------ Record set ------
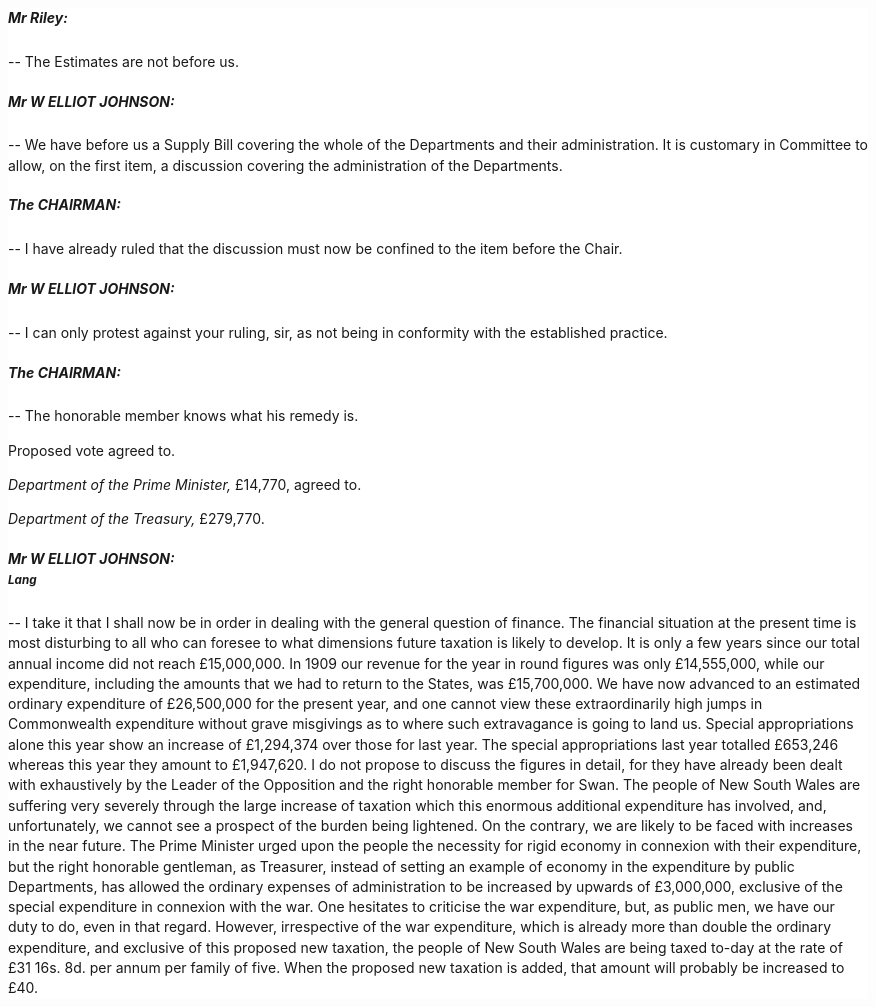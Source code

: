##### Mr Riley:

-- The Estimates are not before us. 

##### Mr W ELLIOT JOHNSON:

-- We have before us a Supply Bill covering the whole of the Departments and their administration. It is customary in Committee to allow, on the first item, a discussion covering the administration of the Departments. 

##### The CHAIRMAN:

-- I have already ruled that the discussion must now be confined to the item before the Chair. 

##### Mr W ELLIOT JOHNSON:

-- I can only protest against your ruling, sir, as not being in conformity with the established practice. 

##### The CHAIRMAN:

-- The honorable member knows what his remedy is. 

Proposed vote agreed to. 


 *Department of the Prime Minister,* £14,770, agreed to. 


 *Department of the Treasury,* £279,770. 

##### Mr W ELLIOT JOHNSON:<br><small class="text-muted">Lang</small>

-- I take it that I shall now be in order in dealing with the general question of finance. The financial situation at the present time is most disturbing to all who can foresee to what dimensions future taxation is likely to develop. It is only a few years since our total annual income did not reach £15,000,000. In 1909 our revenue for the year in round figures was only £14,555,000, while our expenditure, including the amounts that we had to return to the States, was £15,700,000. We have now advanced to an estimated ordinary expenditure of £26,500,000 for the present year, and one cannot view these extraordinarily high jumps in Commonwealth expenditure without grave misgivings as to where such extravagance is going to land us. Special appropriations alone this year show an increase of £1,294,374 over those for last year. The special appropriations last year totalled £653,246 whereas this year they amount to £1,947,620. I do not propose to discuss the figures in detail, for they have already been dealt with exhaustively by the Leader of the Opposition and the right honorable member for Swan. The people of New South Wales are suffering very severely through the large increase of taxation which this enormous additional expenditure has involved, and, unfortunately, we cannot see a prospect of the burden being lightened. On the contrary, we are likely to be faced with increases in the near future. The Prime Minister urged upon the people the necessity for rigid economy in connexion with their expenditure, but the right honorable gentleman, as Treasurer, instead of setting an example of economy in the expenditure by public Departments, has allowed the ordinary expenses of administration to be increased by upwards of £3,000,000, exclusive of the special expenditure in connexion with the war. One hesitates to criticise the war expenditure, but, as public men, we have our duty to do, even in that regard. However, irrespective of the war expenditure, which is already more than double the ordinary expenditure, and exclusive of this proposed new taxation, the people of New South Wales are being taxed to-day at the rate of £31 16s. 8d. per annum per family of five. When the proposed new taxation is added, that amount will probably be increased to £40. 
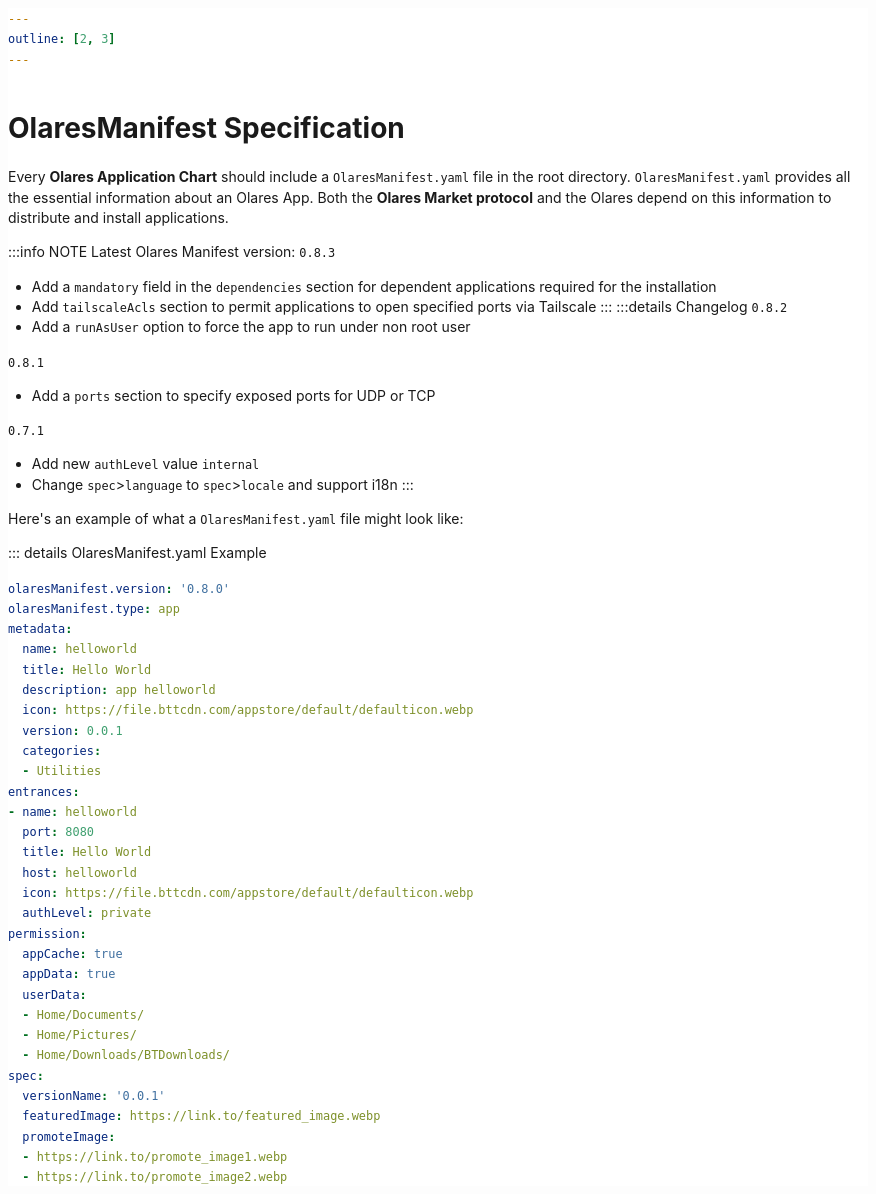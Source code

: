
 ```yaml
---
outline: [2, 3]
---
```


# OlaresManifest Specification

Every **Olares Application Chart** should include a `OlaresManifest.yaml` file in the root directory. `OlaresManifest.yaml` provides all the essential information about an Olares App. Both the **Olares Market protocol** and the Olares depend on this information to distribute and install applications.

:::info NOTE
Latest Olares Manifest version: `0.8.3`
  - Add a `mandatory` field in the `dependencies` section for dependent applications required for the installation
  - Add `tailscaleAcls` section to permit applications to open specified ports via Tailscale
:::
:::details Changelog
  `0.8.2`
  - Add a `runAsUser` option to force the app to run under non root user

  `0.8.1`
  - Add a `ports` section to specify exposed ports for UDP or TCP
  
  `0.7.1`
  - Add new `authLevel` value `internal`
  - Change `spec`>`language` to `spec`>`locale` and support i18n
:::

Here's an example of what a `OlaresManifest.yaml` file might look like:

::: details OlaresManifest.yaml Example

```Yaml
olaresManifest.version: '0.8.0'
olaresManifest.type: app
metadata:
  name: helloworld
  title: Hello World
  description: app helloworld
  icon: https://file.bttcdn.com/appstore/default/defaulticon.webp
  version: 0.0.1
  categories:
  - Utilities
entrances:
- name: helloworld
  port: 8080
  title: Hello World
  host: helloworld
  icon: https://file.bttcdn.com/appstore/default/defaulticon.webp
  authLevel: private
permission:
  appCache: true
  appData: true
  userData:
  - Home/Documents/
  - Home/Pictures/
  - Home/Downloads/BTDownloads/
spec:
  versionName: '0.0.1'
  featuredImage: https://link.to/featured_image.webp
  promoteImage:
  - https://link.to/promote_image1.webp
  - https://link.to/promote_image2.webp
```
------
▸ **Problem details**: Please give again the entries word for word, starting at the first line and ending with the line that contains "##### Mr W ELLIOT JOHNSON:<br><small"; include both of those lines but none of the pictures.

▸ **Expected answer**:
Source code

:##### Mr Riley:

-- The Estimates are not before us. 

##### Mr W ELLIOT JOHNSON:

-- We have before us a Supply Bill covering the whole of the Departments and their administration. It is customary in Committee to allow, on the first item, a discussion covering the administration of the Departments. 

##### The CHAIRMAN:

-- I have already ruled that the discussion must now be confined to the item before the Chair. 

##### Mr W ELLIOT JOHNSON:

-- I can only protest against your ruling, sir, as not being in conformity with the established practice. 

##### The CHAIRMAN:

-- The honorable member knows what his remedy is. 

Proposed vote agreed to. 


 *Department of the Prime Minister,* £14,770, agreed to. 


 *Department of the Treasury,* £279,770. 

##### Mr W ELLIOT JOHNSON:<br><small class="text-muted">Lang</small>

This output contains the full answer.